## Task requirements
Every line containing "their" should be identified and copied from the data below.

(Data to process begins)

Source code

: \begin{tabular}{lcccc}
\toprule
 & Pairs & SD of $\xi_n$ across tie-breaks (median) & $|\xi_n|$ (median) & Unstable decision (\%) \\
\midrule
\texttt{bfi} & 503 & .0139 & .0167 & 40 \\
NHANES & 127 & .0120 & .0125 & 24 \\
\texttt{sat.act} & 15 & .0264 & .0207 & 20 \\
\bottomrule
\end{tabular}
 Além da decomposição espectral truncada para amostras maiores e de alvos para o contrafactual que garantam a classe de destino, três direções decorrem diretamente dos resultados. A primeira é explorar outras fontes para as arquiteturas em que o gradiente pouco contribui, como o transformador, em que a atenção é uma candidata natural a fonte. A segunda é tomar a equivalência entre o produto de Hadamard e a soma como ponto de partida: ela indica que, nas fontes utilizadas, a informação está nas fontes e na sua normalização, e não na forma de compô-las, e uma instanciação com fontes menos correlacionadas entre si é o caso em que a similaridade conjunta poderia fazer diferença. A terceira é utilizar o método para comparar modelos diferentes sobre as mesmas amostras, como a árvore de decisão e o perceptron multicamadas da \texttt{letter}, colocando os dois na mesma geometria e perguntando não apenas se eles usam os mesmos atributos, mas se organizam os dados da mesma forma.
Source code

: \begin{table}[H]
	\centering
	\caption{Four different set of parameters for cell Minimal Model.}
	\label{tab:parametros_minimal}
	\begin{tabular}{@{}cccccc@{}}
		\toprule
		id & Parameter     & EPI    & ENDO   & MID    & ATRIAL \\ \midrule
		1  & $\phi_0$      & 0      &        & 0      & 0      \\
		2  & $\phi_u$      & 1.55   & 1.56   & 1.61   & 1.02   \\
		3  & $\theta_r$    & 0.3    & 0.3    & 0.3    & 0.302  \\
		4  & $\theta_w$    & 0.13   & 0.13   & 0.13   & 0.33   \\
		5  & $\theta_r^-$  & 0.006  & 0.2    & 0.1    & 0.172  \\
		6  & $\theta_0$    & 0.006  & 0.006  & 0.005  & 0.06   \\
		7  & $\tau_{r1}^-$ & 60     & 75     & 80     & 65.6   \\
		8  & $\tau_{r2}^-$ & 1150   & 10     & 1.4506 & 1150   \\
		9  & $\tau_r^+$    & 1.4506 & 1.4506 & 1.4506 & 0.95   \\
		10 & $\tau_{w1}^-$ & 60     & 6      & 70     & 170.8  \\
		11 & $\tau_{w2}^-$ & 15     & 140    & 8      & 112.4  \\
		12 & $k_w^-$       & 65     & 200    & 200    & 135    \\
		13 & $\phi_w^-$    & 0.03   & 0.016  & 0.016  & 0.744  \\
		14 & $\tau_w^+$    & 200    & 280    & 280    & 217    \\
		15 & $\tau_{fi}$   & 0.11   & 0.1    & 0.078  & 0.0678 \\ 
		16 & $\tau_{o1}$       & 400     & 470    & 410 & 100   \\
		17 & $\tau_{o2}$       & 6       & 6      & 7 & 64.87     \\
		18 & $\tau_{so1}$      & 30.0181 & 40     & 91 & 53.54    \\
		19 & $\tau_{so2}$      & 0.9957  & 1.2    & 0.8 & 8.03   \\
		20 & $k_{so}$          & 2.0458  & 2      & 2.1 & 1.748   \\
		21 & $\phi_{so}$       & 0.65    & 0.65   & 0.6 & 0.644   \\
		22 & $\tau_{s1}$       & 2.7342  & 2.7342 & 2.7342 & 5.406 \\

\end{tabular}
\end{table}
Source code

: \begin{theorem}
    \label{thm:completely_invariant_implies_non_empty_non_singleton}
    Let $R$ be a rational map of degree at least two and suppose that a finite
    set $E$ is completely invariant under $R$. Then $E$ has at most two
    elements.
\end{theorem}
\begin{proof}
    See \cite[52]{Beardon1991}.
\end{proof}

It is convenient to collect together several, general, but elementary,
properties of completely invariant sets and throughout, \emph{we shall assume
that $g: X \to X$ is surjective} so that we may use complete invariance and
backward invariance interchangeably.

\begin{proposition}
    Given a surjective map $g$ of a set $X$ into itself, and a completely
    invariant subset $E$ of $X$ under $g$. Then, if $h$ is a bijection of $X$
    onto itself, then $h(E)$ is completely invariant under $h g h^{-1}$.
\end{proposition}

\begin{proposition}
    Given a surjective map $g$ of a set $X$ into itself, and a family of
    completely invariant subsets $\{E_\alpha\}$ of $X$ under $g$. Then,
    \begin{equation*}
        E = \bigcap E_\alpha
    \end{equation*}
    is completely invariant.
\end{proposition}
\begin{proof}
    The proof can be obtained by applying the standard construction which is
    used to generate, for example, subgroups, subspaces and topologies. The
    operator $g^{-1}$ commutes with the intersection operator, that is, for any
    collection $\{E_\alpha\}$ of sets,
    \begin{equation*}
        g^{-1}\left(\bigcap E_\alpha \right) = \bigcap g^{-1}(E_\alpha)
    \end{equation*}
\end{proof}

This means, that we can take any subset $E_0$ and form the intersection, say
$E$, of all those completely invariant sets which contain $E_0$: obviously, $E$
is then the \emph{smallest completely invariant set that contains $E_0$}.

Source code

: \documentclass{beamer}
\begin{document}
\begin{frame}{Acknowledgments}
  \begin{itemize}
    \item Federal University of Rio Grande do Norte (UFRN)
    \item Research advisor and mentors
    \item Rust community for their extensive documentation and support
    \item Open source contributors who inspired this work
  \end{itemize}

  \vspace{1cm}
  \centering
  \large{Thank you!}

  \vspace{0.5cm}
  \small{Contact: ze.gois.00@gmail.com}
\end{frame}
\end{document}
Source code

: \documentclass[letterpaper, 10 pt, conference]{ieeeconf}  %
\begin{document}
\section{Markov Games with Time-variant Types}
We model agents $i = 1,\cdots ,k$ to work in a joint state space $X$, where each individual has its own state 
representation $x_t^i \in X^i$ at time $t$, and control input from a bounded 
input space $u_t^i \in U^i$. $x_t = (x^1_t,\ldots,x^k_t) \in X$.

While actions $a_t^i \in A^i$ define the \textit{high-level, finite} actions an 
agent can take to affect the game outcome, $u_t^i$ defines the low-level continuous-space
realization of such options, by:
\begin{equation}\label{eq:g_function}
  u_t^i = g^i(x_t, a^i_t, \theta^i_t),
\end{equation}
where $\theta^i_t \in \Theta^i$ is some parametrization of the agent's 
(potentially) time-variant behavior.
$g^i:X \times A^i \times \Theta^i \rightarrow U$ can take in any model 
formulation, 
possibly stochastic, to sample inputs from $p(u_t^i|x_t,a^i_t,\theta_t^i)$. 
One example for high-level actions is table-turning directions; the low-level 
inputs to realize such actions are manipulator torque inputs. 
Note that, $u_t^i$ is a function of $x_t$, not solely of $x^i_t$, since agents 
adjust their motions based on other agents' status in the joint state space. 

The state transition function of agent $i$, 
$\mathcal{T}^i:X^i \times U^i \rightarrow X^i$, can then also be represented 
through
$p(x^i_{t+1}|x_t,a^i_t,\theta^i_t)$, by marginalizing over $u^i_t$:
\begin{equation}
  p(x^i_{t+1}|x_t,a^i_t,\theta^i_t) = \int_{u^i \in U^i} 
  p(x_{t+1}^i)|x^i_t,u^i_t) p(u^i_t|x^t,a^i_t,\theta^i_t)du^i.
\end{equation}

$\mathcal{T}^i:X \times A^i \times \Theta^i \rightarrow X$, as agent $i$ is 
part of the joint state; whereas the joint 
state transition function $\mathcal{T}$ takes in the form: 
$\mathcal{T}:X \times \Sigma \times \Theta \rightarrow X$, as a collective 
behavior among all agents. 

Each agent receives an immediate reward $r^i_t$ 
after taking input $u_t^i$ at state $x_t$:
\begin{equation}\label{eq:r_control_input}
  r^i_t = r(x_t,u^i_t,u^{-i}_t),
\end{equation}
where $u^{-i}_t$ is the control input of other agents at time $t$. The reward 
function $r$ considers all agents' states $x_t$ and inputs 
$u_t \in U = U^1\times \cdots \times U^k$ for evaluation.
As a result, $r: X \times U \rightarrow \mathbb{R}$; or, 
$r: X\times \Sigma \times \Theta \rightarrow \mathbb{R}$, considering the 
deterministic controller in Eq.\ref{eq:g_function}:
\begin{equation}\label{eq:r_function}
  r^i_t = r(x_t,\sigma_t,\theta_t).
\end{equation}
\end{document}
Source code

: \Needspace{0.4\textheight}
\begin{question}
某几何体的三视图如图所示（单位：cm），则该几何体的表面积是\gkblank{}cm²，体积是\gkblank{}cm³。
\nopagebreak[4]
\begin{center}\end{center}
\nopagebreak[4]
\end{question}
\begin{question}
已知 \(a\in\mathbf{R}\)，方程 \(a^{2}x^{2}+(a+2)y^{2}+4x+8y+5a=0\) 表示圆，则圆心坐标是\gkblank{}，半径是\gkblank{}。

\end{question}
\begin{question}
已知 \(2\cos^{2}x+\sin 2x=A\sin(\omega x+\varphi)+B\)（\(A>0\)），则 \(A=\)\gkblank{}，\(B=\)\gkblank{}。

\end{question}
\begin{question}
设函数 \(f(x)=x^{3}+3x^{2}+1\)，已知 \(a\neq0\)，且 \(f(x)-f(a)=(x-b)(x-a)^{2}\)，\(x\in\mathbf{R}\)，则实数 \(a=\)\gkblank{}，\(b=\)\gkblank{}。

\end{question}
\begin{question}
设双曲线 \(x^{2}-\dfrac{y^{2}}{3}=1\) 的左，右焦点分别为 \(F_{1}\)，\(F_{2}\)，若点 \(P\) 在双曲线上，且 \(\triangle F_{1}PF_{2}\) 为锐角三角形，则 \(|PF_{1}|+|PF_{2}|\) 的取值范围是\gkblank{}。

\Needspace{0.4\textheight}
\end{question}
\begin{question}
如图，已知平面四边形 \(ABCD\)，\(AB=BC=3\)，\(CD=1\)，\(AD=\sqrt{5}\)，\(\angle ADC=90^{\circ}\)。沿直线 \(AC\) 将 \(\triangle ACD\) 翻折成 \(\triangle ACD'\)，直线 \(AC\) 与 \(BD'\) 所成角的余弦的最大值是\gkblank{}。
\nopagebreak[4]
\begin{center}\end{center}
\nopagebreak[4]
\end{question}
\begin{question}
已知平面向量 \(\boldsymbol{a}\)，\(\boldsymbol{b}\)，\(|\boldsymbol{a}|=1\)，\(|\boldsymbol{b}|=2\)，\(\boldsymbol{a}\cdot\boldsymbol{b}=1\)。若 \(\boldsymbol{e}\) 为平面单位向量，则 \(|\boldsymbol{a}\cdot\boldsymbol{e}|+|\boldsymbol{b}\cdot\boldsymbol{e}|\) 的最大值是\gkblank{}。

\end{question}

(Data to process ends)

## Written response
    \item Rust community for their extensive documentation and support
adjust their motions based on other agents' status in the joint state space. 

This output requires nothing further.